[[ DATA FOR THIS EXERCISE open ]]
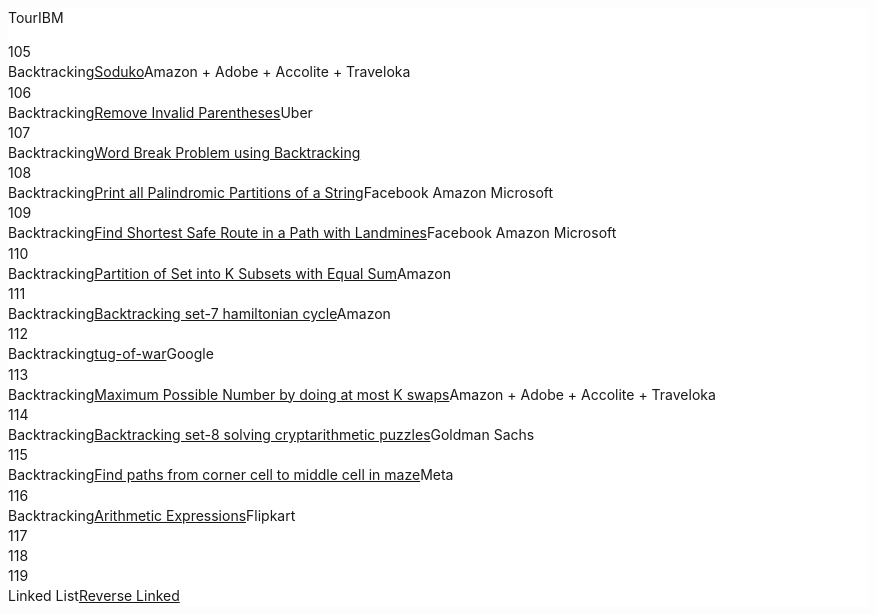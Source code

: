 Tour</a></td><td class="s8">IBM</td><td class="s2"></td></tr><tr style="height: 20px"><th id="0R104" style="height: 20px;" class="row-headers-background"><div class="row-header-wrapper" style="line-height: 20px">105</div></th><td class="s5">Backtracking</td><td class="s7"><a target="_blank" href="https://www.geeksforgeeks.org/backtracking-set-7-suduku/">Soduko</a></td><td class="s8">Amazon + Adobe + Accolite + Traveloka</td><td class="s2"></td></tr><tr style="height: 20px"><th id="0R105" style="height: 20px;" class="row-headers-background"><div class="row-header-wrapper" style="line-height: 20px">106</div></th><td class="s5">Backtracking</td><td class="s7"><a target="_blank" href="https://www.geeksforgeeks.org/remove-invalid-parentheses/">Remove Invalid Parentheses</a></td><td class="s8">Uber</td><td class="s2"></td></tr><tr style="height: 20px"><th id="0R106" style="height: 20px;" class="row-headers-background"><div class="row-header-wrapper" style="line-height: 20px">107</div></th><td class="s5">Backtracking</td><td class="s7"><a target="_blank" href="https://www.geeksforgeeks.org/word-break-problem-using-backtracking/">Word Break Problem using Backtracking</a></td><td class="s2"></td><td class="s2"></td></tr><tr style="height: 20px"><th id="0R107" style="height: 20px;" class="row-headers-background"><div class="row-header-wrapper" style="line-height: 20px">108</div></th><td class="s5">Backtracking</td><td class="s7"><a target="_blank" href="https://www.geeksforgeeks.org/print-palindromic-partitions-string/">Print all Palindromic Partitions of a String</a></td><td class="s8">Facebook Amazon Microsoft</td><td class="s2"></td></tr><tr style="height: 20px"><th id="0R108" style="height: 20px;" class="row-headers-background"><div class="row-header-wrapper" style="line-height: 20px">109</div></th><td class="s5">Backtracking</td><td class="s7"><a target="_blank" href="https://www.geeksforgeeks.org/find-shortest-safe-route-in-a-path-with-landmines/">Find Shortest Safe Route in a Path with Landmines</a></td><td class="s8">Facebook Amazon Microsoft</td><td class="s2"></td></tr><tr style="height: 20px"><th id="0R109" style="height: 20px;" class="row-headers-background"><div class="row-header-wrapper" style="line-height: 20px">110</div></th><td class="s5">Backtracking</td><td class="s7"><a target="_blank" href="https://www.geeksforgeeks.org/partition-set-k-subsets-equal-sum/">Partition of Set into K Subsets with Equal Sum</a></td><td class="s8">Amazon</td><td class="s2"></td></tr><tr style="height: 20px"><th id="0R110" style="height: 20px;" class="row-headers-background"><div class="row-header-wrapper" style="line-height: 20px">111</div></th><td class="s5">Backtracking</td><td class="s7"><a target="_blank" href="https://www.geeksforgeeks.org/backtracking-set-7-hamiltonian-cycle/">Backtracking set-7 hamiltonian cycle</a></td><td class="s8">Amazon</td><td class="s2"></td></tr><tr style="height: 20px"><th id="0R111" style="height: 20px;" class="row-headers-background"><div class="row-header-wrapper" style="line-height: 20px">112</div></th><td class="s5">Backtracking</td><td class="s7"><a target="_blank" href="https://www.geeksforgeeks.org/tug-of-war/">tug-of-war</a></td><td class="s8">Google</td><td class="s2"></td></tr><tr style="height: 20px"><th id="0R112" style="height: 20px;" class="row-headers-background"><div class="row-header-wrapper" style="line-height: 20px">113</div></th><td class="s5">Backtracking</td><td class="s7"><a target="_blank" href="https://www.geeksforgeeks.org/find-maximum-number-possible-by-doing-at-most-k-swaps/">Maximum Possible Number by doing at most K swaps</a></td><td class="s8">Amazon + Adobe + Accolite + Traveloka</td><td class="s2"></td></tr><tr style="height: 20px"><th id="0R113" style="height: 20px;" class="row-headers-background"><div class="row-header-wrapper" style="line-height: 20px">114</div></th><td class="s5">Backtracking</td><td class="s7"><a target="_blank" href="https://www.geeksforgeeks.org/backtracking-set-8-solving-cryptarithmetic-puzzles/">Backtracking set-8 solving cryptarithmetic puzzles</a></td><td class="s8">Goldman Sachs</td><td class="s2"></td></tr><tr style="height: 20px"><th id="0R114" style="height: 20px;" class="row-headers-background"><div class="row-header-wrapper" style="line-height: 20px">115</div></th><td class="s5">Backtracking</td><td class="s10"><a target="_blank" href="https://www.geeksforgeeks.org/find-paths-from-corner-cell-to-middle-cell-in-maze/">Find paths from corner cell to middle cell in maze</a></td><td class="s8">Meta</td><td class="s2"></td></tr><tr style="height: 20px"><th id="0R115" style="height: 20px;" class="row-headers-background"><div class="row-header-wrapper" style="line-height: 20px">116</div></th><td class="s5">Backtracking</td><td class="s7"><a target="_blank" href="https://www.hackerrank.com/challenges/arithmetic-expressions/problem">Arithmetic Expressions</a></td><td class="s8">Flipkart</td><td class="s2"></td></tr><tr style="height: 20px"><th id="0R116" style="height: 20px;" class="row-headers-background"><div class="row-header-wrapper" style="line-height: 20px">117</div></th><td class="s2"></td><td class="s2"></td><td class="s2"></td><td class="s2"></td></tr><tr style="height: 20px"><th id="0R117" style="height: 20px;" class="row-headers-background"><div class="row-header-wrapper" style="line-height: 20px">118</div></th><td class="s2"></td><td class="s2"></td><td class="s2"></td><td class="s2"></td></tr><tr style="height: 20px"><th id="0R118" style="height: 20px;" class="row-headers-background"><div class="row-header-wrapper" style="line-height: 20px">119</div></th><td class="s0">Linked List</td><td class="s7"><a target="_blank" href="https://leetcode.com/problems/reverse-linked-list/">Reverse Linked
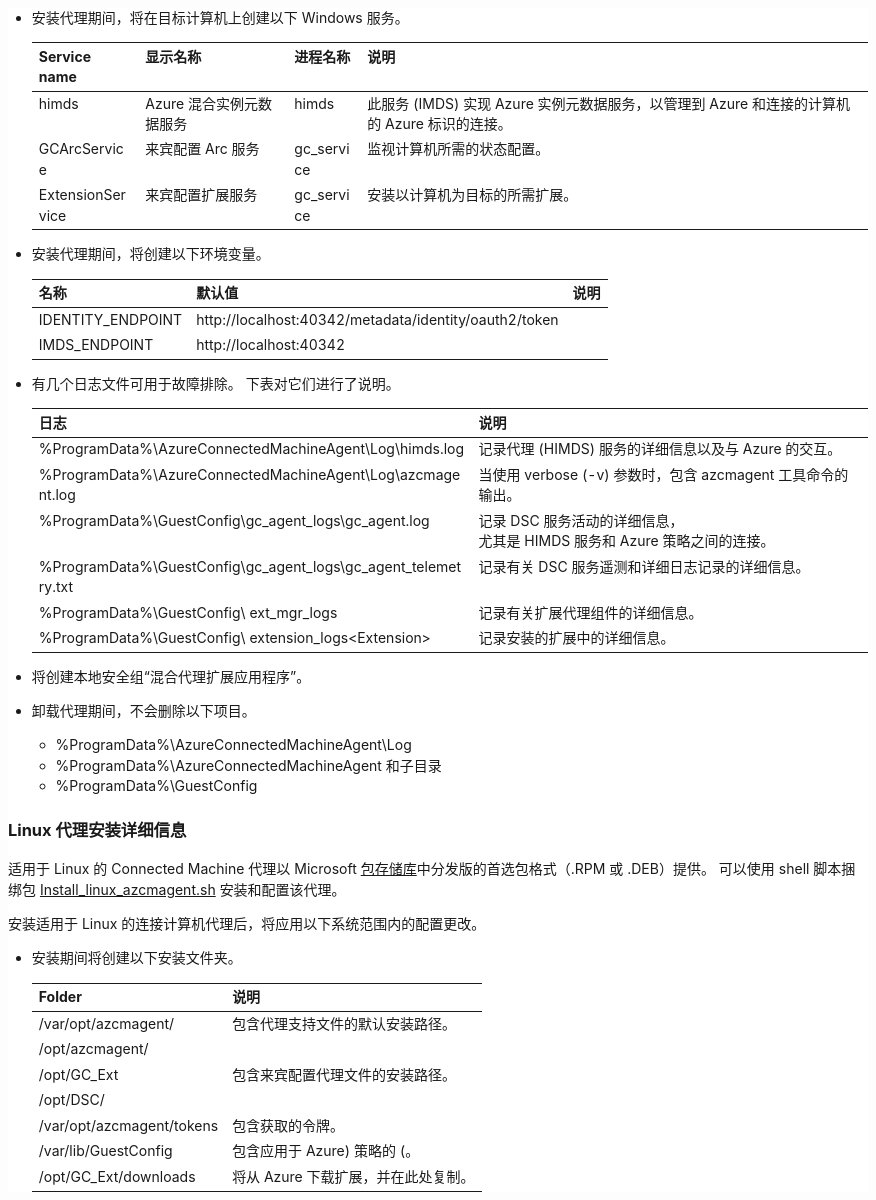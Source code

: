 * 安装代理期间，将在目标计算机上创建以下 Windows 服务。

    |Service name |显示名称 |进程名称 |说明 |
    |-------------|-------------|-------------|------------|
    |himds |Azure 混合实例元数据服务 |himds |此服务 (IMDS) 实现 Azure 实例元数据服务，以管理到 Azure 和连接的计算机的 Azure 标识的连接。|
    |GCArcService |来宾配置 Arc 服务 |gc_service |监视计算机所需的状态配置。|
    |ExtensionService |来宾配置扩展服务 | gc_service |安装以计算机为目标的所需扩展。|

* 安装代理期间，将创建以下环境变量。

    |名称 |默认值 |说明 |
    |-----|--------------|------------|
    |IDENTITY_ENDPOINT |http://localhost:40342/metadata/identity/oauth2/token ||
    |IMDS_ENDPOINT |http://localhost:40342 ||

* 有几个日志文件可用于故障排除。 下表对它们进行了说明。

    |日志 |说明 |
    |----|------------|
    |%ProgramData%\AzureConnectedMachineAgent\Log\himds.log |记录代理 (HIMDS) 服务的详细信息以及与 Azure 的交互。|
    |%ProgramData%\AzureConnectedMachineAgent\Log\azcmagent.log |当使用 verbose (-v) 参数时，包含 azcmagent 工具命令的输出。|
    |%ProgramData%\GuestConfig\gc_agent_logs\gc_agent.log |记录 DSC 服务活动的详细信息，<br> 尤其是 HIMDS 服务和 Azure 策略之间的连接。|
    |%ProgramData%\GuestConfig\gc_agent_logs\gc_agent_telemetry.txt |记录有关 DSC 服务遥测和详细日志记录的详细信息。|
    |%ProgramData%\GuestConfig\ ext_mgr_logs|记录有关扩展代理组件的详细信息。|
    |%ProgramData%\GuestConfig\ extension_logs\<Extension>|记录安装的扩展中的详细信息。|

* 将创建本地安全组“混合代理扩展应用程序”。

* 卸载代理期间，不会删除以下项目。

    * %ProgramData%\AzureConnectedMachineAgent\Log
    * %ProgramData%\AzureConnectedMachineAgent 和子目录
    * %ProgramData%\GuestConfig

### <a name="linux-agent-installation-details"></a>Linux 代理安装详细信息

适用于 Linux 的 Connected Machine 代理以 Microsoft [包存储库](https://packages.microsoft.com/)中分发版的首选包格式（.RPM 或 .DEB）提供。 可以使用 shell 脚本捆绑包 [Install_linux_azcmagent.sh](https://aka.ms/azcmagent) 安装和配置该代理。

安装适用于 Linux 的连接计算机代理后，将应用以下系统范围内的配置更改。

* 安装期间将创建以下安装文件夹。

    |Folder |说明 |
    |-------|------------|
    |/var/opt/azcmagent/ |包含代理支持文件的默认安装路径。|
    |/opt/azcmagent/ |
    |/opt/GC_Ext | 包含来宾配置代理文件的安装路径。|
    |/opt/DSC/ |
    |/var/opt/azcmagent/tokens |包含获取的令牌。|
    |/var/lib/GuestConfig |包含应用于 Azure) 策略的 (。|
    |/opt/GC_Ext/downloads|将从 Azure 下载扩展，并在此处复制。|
[[ DATA FOR THIS EXERCISE closed ]]
§ WORK ITEM:
Check each line above for the string "ProgramData" and show the ones that have it.

§ TASK RESPONSE:
    |%ProgramData%\AzureConnectedMachineAgent\Log\himds.log |记录代理 (HIMDS) 服务的详细信息以及与 Azure 的交互。|
    |%ProgramData%\AzureConnectedMachineAgent\Log\azcmagent.log |当使用 verbose (-v) 参数时，包含 azcmagent 工具命令的输出。|
    |%ProgramData%\GuestConfig\gc_agent_logs\gc_agent.log |记录 DSC 服务活动的详细信息，<br> 尤其是 HIMDS 服务和 Azure 策略之间的连接。|
    |%ProgramData%\GuestConfig\gc_agent_logs\gc_agent_telemetry.txt |记录有关 DSC 服务遥测和详细日志记录的详细信息。|
    |%ProgramData%\GuestConfig\ ext_mgr_logs|记录有关扩展代理组件的详细信息。|
    |%ProgramData%\GuestConfig\ extension_logs\<Extension>|记录安装的扩展中的详细信息。|
    * %ProgramData%\AzureConnectedMachineAgent\Log
    * %ProgramData%\AzureConnectedMachineAgent 和子目录
    * %ProgramData%\GuestConfig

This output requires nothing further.